━━ DATA FOR ANALYSIS ━━

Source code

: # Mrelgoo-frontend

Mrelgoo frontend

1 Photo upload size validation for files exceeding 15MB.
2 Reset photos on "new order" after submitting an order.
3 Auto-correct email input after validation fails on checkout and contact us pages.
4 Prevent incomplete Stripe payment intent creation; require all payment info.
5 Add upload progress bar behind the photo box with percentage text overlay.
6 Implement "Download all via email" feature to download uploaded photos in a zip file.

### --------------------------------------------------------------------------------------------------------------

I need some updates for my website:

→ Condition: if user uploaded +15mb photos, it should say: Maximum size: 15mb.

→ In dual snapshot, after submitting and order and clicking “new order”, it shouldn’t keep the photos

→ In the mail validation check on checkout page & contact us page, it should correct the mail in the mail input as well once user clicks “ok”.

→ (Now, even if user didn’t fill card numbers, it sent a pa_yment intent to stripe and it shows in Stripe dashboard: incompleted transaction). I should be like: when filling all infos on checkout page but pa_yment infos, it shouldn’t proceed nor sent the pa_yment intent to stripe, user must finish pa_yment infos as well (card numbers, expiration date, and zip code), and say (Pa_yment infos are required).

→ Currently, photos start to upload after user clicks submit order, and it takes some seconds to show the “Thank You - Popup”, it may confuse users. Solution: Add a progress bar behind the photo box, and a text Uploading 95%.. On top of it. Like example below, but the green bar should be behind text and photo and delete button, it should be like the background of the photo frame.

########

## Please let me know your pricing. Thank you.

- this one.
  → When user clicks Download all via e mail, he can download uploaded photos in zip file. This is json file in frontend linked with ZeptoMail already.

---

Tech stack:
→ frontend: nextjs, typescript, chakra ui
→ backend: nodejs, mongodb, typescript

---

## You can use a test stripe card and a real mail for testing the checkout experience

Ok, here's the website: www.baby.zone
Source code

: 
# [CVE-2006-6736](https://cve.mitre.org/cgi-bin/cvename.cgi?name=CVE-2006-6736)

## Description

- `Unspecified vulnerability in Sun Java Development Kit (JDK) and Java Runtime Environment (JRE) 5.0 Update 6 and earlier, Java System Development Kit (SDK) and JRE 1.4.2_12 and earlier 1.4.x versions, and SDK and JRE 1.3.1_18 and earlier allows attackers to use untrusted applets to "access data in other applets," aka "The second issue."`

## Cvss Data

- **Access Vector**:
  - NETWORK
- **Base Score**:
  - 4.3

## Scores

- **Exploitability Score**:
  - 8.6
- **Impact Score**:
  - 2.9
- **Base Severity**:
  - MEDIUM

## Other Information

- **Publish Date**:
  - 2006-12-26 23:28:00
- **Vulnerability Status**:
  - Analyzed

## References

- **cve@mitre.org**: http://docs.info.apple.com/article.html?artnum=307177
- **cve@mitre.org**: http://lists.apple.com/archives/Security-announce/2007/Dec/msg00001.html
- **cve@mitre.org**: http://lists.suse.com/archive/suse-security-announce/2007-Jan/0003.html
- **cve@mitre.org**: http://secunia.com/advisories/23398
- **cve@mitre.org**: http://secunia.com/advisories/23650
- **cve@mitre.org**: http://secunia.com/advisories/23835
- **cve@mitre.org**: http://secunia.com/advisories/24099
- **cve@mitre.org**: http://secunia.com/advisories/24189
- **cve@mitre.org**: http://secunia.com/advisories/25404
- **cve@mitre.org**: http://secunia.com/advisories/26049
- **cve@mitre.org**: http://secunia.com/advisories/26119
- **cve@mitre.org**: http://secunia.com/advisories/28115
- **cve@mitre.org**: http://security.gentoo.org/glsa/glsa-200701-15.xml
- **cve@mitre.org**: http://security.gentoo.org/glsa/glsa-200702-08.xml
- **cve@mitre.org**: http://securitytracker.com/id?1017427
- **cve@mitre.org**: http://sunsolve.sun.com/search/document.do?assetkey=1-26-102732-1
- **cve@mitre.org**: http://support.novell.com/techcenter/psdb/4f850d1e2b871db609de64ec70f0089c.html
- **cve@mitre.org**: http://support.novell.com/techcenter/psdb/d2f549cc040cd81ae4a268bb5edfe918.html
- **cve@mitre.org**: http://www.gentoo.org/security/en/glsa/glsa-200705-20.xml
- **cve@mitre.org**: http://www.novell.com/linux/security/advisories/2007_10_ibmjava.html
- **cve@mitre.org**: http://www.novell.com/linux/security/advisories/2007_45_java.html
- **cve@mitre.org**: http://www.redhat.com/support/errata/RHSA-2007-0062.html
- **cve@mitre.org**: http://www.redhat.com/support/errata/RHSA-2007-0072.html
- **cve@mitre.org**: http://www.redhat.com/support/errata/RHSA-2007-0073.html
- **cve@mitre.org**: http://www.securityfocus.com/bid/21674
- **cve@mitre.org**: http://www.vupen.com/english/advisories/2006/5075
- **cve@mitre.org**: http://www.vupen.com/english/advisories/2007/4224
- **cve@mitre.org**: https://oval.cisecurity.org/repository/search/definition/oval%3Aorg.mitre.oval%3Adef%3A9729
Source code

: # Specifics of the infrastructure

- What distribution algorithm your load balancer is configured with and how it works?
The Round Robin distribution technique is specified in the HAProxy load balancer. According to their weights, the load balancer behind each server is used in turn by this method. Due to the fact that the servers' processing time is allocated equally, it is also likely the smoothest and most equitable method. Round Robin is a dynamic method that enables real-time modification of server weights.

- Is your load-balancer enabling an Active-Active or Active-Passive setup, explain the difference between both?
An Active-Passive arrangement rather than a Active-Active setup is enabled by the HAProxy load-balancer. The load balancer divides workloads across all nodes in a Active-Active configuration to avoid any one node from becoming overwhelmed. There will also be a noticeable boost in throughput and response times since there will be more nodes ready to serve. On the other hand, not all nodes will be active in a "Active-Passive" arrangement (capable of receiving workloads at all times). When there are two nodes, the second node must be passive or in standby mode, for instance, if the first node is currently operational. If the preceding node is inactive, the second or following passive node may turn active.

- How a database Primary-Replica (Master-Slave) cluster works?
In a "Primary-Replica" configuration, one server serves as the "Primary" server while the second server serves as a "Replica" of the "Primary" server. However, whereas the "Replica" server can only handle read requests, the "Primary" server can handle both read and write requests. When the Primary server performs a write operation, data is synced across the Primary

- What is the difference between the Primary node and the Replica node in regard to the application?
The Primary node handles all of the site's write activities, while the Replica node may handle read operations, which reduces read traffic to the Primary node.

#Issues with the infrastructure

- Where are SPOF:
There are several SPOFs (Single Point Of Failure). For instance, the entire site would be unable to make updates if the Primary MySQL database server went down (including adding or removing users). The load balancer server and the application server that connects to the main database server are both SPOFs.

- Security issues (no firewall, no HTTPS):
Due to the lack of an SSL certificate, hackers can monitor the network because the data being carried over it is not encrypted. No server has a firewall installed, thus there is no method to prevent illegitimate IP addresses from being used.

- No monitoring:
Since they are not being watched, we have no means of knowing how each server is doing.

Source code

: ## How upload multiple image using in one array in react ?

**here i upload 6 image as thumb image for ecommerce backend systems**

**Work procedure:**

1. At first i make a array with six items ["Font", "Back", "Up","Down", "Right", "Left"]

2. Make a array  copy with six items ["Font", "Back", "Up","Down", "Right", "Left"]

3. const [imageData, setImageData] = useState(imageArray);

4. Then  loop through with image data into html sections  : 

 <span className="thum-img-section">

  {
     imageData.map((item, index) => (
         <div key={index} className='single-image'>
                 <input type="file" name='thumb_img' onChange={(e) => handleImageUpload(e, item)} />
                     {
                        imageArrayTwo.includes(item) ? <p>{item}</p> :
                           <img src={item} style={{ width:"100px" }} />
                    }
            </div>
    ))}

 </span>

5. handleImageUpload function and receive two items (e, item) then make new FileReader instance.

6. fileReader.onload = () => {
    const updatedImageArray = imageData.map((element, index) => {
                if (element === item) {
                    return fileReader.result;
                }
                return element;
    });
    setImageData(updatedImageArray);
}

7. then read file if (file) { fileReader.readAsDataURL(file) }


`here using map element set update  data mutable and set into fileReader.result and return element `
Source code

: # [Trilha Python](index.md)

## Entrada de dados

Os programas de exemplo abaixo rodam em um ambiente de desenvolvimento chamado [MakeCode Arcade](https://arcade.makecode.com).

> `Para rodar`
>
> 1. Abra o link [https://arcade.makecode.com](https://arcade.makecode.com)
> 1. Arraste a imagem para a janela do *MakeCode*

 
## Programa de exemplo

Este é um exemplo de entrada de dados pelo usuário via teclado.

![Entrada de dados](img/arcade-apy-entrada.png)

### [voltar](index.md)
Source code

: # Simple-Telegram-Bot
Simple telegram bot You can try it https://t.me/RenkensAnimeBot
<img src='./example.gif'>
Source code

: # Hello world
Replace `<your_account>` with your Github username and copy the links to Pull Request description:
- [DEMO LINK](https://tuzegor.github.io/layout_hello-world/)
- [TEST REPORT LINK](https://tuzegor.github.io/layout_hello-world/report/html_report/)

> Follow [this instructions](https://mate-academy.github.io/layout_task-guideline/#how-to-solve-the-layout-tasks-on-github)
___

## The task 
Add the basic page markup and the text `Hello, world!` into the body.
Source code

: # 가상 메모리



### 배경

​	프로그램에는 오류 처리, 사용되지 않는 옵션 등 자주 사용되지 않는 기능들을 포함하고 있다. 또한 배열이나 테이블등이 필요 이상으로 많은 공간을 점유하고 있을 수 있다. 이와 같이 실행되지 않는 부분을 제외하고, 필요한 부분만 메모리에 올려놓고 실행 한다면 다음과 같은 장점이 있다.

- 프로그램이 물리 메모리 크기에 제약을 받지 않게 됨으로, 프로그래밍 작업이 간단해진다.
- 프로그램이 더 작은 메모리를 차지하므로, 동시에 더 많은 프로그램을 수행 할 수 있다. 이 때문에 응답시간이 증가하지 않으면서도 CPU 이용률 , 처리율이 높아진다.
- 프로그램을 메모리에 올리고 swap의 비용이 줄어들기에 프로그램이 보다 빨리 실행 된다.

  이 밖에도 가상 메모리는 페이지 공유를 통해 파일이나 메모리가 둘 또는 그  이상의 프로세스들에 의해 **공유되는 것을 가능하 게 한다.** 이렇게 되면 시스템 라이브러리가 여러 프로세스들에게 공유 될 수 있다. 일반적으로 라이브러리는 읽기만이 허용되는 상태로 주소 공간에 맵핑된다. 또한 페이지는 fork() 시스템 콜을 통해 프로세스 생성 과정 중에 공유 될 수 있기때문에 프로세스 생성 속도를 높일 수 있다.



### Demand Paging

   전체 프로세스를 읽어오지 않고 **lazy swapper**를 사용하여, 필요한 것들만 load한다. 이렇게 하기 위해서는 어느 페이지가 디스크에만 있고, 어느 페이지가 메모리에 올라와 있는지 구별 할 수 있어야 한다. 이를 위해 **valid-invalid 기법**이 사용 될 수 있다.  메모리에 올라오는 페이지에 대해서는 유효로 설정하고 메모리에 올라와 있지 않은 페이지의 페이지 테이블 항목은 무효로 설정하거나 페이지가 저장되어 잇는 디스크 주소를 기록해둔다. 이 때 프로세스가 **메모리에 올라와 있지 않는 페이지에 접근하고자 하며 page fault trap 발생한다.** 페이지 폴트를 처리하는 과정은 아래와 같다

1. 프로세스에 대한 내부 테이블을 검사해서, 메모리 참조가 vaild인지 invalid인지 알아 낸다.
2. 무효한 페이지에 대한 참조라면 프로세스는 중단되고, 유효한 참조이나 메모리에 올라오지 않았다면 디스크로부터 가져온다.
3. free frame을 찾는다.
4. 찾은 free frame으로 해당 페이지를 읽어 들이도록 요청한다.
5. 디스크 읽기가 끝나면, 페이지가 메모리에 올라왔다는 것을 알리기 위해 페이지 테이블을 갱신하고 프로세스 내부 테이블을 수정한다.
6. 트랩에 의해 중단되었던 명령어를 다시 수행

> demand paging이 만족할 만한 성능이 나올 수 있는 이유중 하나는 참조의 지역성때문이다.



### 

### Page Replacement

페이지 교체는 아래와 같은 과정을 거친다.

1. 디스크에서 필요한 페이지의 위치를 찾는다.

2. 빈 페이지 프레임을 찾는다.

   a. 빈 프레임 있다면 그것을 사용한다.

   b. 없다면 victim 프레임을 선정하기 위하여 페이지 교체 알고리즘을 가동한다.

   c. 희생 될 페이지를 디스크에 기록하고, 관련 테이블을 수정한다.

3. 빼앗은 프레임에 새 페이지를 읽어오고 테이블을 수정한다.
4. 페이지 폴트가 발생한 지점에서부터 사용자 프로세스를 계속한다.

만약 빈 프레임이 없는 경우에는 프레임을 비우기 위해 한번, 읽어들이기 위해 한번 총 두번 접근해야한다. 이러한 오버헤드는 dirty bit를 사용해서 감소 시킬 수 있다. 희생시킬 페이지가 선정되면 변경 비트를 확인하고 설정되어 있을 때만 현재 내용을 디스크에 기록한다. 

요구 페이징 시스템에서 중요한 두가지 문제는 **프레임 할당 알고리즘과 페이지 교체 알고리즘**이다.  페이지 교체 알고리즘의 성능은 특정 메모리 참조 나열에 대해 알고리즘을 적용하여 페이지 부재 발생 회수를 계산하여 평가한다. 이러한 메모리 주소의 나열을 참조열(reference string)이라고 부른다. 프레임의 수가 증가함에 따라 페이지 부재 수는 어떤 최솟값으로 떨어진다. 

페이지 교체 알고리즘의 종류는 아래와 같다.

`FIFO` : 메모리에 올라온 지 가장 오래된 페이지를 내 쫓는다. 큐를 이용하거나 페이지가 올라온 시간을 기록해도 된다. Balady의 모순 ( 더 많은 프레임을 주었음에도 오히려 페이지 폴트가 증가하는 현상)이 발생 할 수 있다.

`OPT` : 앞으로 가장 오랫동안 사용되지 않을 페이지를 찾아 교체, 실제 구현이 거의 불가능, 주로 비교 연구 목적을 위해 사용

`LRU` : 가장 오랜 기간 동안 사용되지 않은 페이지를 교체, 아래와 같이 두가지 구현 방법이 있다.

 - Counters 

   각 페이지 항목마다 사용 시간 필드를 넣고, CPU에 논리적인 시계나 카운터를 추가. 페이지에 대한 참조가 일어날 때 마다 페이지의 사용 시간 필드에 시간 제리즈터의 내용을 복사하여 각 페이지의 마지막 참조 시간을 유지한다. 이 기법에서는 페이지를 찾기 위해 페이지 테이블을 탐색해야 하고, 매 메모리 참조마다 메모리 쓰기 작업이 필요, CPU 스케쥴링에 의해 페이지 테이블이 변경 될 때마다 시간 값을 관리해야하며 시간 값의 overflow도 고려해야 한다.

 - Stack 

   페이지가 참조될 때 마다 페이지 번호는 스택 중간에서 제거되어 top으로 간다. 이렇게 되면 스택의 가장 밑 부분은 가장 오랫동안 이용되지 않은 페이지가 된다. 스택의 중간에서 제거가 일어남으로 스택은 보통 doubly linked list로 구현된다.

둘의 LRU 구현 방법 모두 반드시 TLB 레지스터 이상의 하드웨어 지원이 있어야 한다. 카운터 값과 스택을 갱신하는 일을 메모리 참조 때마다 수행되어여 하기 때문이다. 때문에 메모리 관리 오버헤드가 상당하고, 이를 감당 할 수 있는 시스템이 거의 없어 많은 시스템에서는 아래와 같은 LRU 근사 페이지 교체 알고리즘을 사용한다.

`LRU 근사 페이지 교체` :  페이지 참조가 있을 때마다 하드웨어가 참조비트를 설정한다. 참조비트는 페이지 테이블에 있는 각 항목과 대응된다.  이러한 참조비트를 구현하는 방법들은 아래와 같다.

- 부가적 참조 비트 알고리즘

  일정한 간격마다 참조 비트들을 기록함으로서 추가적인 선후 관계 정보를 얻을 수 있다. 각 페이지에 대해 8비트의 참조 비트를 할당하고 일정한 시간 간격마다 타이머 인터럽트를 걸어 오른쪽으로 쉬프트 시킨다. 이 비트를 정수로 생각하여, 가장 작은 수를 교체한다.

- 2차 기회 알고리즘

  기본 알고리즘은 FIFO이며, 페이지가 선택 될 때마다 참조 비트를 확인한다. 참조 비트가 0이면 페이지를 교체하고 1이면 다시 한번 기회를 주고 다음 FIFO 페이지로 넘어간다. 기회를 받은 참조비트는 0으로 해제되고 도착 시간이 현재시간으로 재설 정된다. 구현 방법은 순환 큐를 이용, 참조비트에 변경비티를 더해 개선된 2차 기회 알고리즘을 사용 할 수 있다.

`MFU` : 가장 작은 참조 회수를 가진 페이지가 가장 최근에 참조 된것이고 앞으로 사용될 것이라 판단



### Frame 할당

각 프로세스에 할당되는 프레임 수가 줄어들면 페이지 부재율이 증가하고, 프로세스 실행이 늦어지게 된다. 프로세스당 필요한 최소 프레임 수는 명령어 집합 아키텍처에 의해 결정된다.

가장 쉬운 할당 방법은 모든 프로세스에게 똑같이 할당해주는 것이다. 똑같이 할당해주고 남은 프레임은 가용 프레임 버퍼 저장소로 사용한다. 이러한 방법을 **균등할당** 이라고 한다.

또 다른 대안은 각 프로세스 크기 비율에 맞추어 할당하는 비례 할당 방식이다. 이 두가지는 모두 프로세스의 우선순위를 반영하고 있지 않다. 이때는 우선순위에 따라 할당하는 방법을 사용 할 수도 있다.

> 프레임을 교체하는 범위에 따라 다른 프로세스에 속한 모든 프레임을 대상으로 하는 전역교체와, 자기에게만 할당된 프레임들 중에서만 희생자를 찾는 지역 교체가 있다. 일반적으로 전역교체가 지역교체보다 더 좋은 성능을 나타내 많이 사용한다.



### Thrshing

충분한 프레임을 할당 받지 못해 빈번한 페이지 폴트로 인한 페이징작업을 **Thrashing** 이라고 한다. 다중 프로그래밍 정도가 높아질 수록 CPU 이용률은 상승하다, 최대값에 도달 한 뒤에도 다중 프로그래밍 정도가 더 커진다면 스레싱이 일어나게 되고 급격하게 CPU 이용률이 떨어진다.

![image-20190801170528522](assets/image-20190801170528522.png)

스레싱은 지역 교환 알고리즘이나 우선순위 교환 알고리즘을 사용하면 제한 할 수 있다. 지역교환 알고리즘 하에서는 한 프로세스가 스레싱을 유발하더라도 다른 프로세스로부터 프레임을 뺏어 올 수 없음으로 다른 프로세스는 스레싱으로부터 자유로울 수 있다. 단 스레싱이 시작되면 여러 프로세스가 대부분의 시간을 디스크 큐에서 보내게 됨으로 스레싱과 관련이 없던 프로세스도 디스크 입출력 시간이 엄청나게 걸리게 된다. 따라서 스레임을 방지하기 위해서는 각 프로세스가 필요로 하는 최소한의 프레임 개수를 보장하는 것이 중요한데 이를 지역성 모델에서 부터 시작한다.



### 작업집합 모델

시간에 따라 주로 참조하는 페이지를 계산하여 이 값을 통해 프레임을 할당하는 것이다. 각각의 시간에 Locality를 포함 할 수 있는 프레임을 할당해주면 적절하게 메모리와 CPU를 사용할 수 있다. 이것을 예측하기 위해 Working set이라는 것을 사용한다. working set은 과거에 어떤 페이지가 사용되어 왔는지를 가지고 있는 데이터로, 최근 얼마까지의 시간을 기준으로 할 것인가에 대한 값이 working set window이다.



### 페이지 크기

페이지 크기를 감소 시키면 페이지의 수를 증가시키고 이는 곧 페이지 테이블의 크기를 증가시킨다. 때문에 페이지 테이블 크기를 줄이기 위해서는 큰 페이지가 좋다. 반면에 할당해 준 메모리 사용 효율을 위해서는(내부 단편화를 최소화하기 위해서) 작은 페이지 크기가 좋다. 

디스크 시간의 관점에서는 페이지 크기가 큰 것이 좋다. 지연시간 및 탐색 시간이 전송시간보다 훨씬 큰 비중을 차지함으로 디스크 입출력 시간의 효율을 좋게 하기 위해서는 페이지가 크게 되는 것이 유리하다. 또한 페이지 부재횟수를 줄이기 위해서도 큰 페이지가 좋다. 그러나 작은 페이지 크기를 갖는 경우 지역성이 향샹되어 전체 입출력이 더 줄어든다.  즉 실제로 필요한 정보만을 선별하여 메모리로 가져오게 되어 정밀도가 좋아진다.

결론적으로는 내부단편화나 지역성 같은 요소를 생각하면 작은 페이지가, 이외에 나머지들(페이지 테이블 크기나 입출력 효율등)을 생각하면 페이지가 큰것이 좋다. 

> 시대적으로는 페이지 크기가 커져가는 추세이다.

━━━

TASK DIRECTIONS: All lines above from the line with "- **cve@mitre.org**: http://secunia.com/advisories/23650" through the line with "- **cve@mitre.org**: http://secunia.com/advisories/24189", both included, are to be set down exactly, with nothing else.

ANSWER:
- **cve@mitre.org**: http://secunia.com/advisories/23650
- **cve@mitre.org**: http://secunia.com/advisories/23835
- **cve@mitre.org**: http://secunia.com/advisories/24099
- **cve@mitre.org**: http://secunia.com/advisories/24189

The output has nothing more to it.